I'm a graphic designer by profession. And I do a few other things too, in the marketing area. But in the early '90s, when most of the fonts were created, I was primarily a designer. With the projects that I was creating, I kept having the need for a new font, or an old alphabet design that had never been digitized. So, I found a way to create PostScript and Windows fonts using an earlier version of CorelDraw. Later I graduated to professional font design software.

I "created" every one of the fonts, character by character. But I didn't necessarily create the "designs" of the characters or the alphabets. Many of the designs came from old Victorian alphabet showing books.
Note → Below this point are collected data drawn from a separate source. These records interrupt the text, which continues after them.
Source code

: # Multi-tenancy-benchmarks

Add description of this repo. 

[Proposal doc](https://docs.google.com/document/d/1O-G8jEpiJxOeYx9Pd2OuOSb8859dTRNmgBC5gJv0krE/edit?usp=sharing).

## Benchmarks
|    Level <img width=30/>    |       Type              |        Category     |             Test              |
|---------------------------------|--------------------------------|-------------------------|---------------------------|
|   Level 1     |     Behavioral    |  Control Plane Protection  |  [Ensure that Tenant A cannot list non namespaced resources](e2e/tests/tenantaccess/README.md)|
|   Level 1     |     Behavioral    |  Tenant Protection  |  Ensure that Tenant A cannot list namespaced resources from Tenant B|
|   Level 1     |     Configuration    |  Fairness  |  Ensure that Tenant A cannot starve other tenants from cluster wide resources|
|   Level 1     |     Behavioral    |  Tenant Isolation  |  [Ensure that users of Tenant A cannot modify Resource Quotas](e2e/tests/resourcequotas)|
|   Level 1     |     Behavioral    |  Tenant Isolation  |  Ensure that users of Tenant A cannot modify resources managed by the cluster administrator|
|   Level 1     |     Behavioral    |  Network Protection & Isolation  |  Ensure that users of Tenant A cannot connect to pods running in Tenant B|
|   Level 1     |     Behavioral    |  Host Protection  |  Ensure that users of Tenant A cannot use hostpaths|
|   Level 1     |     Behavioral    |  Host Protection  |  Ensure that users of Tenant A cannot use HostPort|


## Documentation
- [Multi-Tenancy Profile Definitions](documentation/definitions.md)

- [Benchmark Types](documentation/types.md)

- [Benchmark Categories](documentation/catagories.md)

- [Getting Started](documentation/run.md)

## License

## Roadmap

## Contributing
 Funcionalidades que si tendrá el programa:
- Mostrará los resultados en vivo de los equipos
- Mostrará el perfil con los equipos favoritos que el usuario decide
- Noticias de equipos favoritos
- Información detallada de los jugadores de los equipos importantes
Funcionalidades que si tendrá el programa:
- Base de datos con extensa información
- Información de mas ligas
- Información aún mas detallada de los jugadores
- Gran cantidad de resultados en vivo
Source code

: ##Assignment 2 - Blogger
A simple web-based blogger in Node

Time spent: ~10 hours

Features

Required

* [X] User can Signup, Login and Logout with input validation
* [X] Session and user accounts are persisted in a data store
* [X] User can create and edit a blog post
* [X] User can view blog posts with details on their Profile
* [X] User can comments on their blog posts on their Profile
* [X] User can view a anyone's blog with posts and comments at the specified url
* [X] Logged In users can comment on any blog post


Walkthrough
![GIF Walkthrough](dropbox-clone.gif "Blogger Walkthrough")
Many were completely original like DingMaps. (Well, okay, I designed that font, but the geographic shapes of states and continents did not originate with me.) None of the designs, mine or derivative, had, to my knowledge, been digitized by anyone up to that time. Many designs are still unique to my fonts.

It was fun doing them, for the most part, and I'm glad that people find benefits in the fonts. I've often told people that I believe that when I'm dead and gone, my lasting legacy will be the fonts, still able to be Googled under my name, downloaded, and used in projects all over the world. It may be a virtually anonymous legacy, but it's lasting longer than I originally expected.

Stay safe. Use your head. Be creative. And for gosh sakes, please don't use the fonts while driving!